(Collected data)

[Start of section]

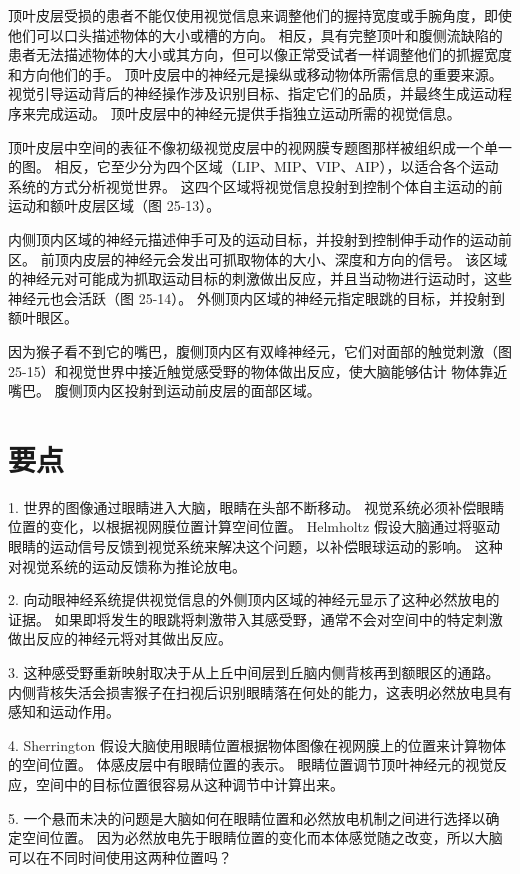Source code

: 顶叶皮层受损的患者不能仅使用视觉信息来调整他们的握持宽度或手腕角度，即使他们可以口头描述物体的大小或槽的方向。 相反，具有完整顶叶和腹侧流缺陷的患者无法描述物体的大小或其方向，但可以像正常受试者一样调整他们的抓握宽度和方向他们的手。 顶叶皮层中的神经元是操纵或移动物体所需信息的重要来源。 视觉引导运动背后的神经操作涉及识别目标、指定它们的品质，并最终生成运动程序来完成运动。 顶叶皮层中的神经元提供手指独立运动所需的视觉信息。

顶叶皮层中空间的表征不像初级视觉皮层中的视网膜专题图那样被组织成一个单一的图。 相反，它至少分为四个区域（LIP、MIP、VIP、AIP），以适合各个运动系统的方式分析视觉世界。 这四个区域将视觉信息投射到控制个体自主运动的前运动和额叶皮层区域（图 25-13）。

内侧顶内区域的神经元描述伸手可及的运动目标，并投射到控制伸手动作的运动前区。 前顶内皮层的神经元会发出可抓取物体的大小、深度和方向的信号。 该区域的神经元对可能成为抓取运动目标的刺激做出反应，并且当动物进行运动时，这些神经元也会活跃（图 25-14）。 外侧顶内区域的神经元指定眼跳的目标，并投射到额叶眼区。

因为猴子看不到它的嘴巴，腹侧顶内区有双峰神经元，它们对面部的触觉刺激（图 25-15）和视觉世界中接近触觉感受野的物体做出反应，使大脑能够估计 物体靠近嘴巴。 腹侧顶内区投射到运动前皮层的面部区域。




\section{要点}
1. 世界的图像通过眼睛进入大脑，眼睛在头部不断移动。 视觉系统必须补偿眼睛位置的变化，以根据视网膜位置计算空间位置。 Helmholtz 假设大脑通过将驱动眼睛的运动信号反馈到视觉系统来解决这个问题，以补偿眼球运动的影响。 这种对视觉系统的运动反馈称为推论放电。 

2. 向动眼神经系统提供视觉信息的外侧顶内区域的神经元显示了这种必然放电的证据。 如果即将发生的眼跳将刺激带入其感受野，通常不会对空间中的特定刺激做出反应的神经元将对其做出反应。 

3. 这种感受野重新映射取决于从上丘中间层到丘脑内侧背核再到额眼区的通路。 内侧背核失活会损害猴子在扫视后识别眼睛落在何处的能力，这表明必然放电具有感知和运动作用。 

4. Sherrington 假设大脑使用眼睛位置根据物体图像在视网膜上的位置来计算物体的空间位置。 体感皮层中有眼睛位置的表示。 眼睛位置调节顶叶神经元的视觉反应，空间中的目标位置很容易从这种调节中计算出来。 

5. 一个悬而未决的问题是大脑如何在眼睛位置和必然放电机制之间进行选择以确定空间位置。 因为必然放电先于眼睛位置的变化而本体感觉随之改变，所以大脑可以在不同时间使用这两种位置吗？ 

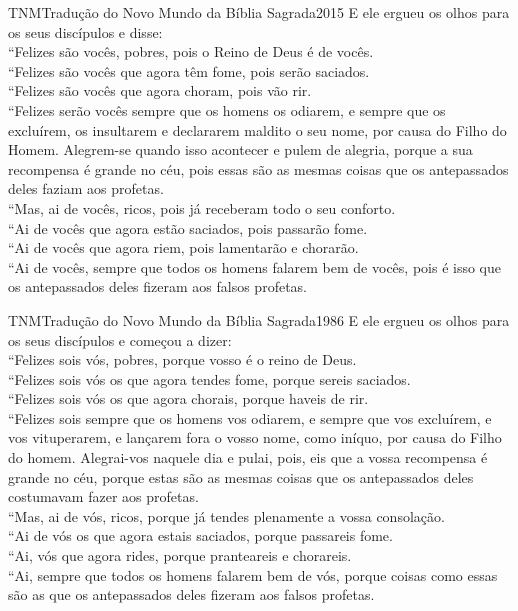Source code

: \begin{traducao}{TNM}{Tradução do Novo Mundo da Bíblia Sagrada}{2015}
E ele ergueu os olhos para os seus discípulos e disse:\\
“Felizes são vocês, pobres, pois o Reino de Deus é de vocês.\\
“Felizes são vocês que agora têm fome, pois serão saciados.\\
“Felizes são vocês que agora choram, pois vão rir.\\
“Felizes serão vocês sempre que os homens os odiarem, e sempre que os
excluírem, os insultarem e declararem maldito o seu nome, por causa do Filho do
Homem. Alegrem-se quando isso acontecer e pulem de alegria, porque a sua
recompensa é grande no céu, pois essas são as mesmas coisas que os antepassados
deles faziam aos profetas.\\
“Mas, ai de vocês, ricos, pois já receberam todo o seu conforto.\\
“Ai de vocês que agora estão saciados, pois passarão fome.\\
“Ai de vocês que agora riem, pois lamentarão e chorarão.\\
“Ai de vocês, sempre que todos os homens falarem bem de vocês, pois é isso
que os antepassados deles fizeram aos falsos profetas.
\end{traducao}

\begin{traducao}{TNM}{Tradução do Novo Mundo da Bíblia Sagrada}{1986}
E ele ergueu os olhos para os seus discípulos e começou a dizer:\\
“Felizes sois vós, pobres, porque vosso é o reino de Deus.\\
“Felizes sois vós os que agora tendes fome, porque sereis saciados.\\
“Felizes sois vós os que agora chorais, porque haveis de rir.\\
“Felizes sois sempre que os homens vos odiarem, e sempre que vos
excluírem, e vos vituperarem, e lançarem fora o vosso nome, como iníquo, por
causa do Filho do homem. Alegrai-vos naquele dia e pulai, pois, eis que a
vossa recompensa é grande no céu, porque estas são as mesmas coisas que os
antepassados deles costumavam fazer aos profetas.\\
“Mas, ai de vós, ricos, porque já tendes plenamente a vossa consolação.\\
“Ai de vós os que agora estais saciados, porque passareis fome.\\
“Ai, vós que agora rides, porque pranteareis e chorareis.\\
“Ai, sempre que todos os homens falarem bem de vós, porque coisas como
essas são as que os antepassados deles fizeram aos falsos profetas.
\end{traducao}

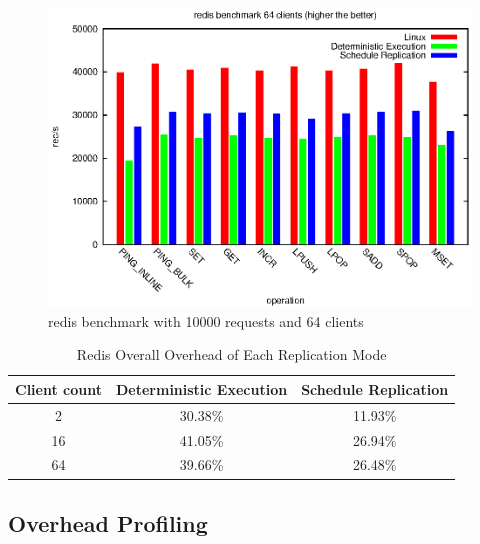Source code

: \begin{figure}
\centering
\includegraphics[width=0.8\columnwidth]{figures/redis_64}
\caption{redis benchmark with 10000 requests and 64 clients}
\label{f:redis_64}
\end{figure}

\begin{table}
\caption{Redis Overall Overhead of Each Replication Mode}
\begin{center}
 \begin{tabular}{c | c | c}
Client count & Deterministic Execution & Schedule Replication \\ \hline
 2 & 30.38\% & 11.93\% \\ \hline
 16 & 41.05\% & 26.94\% \\ \hline
 64 & 39.66\% & 26.48\% \\ \hline
 \end{tabular}
\end{center}
\label{t:redis_overall}
\end{table}

\subsection{Overhead Profiling}
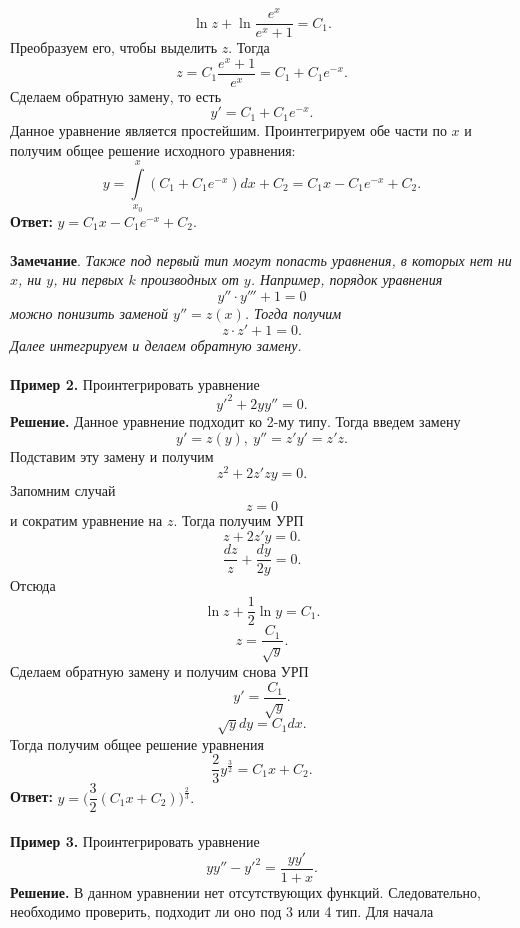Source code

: \documentclass[a4paper, 12pt]{report}
\begin{document}
$$\ln z + \ln \dfrac{e^x}{e^x + 1} = C_1.$$
Преобразуем его, чтобы выделить $z$. Тогда $$z = C_1\dfrac{e^x + 1}{e^x } = C_1 + C_1e^{-x}.$$
Сделаем обратную замену, то есть $$y' = C_1 + C_1e^{-x}.$$
Данное уравнение является простейшим. Проинтегрируем обе части по $x$ и получим общее решение исходного уравнения:
$$y = \int\limits_{x_0}^x (C_1 + C_1e^{-x})dx + C_2 = C_1x - C_1e^{-x} + C_2.$$
\textbf{Ответ:} $y = C_1x - C_1e^{-x} + C_2.$\\\\
\textbf{Замечание}. \textit{Также под первый тип могут попасть уравнения, в которых нет ни $x$, ни $y$, ни первых $k$ производных от $y$. Например, порядок уравнения $$y''\cdot y''' + 1 =0$$ можно понизить заменой $y'' = z(x)$. Тогда получим $$z\cdot z' + 1 = 0.$$ Далее интегрируем и делаем обратную замену.}\\\\
\textbf{Пример 2.} Проинтегрировать уравнение $$y'^2 + 2yy'' = 0.$$
\textbf{Решение.} Данное уравнение подходит ко 2-му типу. Тогда введем замену $$y' = z(y),\ y''= z'y' = z'z.$$
Подставим эту замену и получим $$z^2 +2z'zy = 0.$$
Запомним случай $$z = 0$$ и сократим уравнение на $z$. Тогда получим УРП $$z + 2z' y = 0.$$
$$\dfrac{dz}{z} + \dfrac{dy}{2y} = 0.$$
Отсюда $$\ln z + \dfrac{1}{2}\ln y = C_1.$$
$$z = \dfrac{C_1}{\sqrt{y}}.$$
Сделаем обратную замену и получим снова УРП $$y' = \dfrac{C_1}{\sqrt{y}}.$$
$$\sqrt{y}dy = C_1dx.$$
Тогда получим общее решение уравнения $$\dfrac{2}{3}y^{\frac32} = C_1x + C_2.$$
\textbf{Ответ:} $y = \Big(\dfrac{3}{2}(C_1x + C_2)\Big)^{\frac23}.$\\\\
\textbf{Пример 3.} Проинтегрировать уравнение $$yy'' - y'^2 = \dfrac{yy'}{1+x}.$$
\textbf{Решение.} В данном уравнении нет отсутствующих функций. Следовательно, необходимо проверить, подходит ли оно под 3 или 4 тип. Для начала
\end{document}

[End of section]

**Your goal**
For every line above that holds the word "sois", report the whole line.

**Answer space**
“Felizes sois vós, pobres, porque vosso é o reino de Deus.\\
“Felizes sois vós os que agora tendes fome, porque sereis saciados.\\
“Felizes sois vós os que agora chorais, porque haveis de rir.\\
“Felizes sois sempre que os homens vos odiarem, e sempre que vos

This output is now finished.